WHAT TO PRODUCE: Scan the lines below and report each one containing "after" by copying it.

RECORD SET:

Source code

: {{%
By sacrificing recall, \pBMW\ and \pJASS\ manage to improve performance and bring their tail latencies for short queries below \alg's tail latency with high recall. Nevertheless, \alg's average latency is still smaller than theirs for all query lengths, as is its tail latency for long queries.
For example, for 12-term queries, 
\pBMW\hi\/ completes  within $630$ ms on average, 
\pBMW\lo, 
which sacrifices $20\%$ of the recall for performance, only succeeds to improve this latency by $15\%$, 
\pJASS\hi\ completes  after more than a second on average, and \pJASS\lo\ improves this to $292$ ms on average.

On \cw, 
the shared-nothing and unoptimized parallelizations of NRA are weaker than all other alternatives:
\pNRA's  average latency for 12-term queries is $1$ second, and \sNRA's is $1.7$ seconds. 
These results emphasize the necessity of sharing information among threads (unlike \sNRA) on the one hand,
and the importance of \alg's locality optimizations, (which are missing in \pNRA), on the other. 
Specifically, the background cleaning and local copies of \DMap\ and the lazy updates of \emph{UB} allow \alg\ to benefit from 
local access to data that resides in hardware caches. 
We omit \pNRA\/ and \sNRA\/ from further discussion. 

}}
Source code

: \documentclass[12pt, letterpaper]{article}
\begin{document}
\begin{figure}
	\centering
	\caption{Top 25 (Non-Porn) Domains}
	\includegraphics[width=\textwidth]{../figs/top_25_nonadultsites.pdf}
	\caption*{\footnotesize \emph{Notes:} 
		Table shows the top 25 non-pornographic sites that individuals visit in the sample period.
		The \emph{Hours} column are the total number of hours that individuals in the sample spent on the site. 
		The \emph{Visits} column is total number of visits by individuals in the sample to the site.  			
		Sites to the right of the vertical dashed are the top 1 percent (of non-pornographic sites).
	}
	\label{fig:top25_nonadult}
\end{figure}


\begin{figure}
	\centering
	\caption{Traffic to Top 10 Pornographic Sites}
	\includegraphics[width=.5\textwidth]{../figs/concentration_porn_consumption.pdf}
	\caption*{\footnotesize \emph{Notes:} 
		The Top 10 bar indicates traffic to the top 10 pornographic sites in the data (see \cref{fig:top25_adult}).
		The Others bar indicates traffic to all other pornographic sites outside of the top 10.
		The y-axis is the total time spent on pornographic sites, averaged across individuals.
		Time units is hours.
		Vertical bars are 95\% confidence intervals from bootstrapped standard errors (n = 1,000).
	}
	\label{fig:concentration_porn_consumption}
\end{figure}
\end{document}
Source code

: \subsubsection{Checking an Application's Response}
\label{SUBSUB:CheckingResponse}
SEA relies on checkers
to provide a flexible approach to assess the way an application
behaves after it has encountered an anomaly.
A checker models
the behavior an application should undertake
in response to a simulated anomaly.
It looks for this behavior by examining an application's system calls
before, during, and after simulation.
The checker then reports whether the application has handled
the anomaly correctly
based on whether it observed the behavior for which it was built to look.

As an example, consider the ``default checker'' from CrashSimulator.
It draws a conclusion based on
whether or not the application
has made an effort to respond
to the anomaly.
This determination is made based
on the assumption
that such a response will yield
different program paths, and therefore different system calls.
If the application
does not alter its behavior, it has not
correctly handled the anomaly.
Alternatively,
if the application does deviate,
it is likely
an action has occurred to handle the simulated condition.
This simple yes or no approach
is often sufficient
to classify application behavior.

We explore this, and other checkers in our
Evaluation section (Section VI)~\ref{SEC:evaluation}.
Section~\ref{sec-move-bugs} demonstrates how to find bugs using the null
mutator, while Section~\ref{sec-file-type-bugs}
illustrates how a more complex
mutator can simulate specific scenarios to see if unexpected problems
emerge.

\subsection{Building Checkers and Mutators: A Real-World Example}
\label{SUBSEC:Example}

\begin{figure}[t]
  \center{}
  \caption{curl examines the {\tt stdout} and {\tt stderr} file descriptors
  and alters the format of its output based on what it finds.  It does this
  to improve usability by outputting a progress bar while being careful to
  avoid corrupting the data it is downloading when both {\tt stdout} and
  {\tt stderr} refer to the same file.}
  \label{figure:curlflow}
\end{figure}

EXERCISE OUTPUT:
\pJASS\hi\ completes  after more than a second on average, and \pJASS\lo\ improves this to $292$ ms on average.
behaves after it has encountered an anomaly.
before, during, and after simulation.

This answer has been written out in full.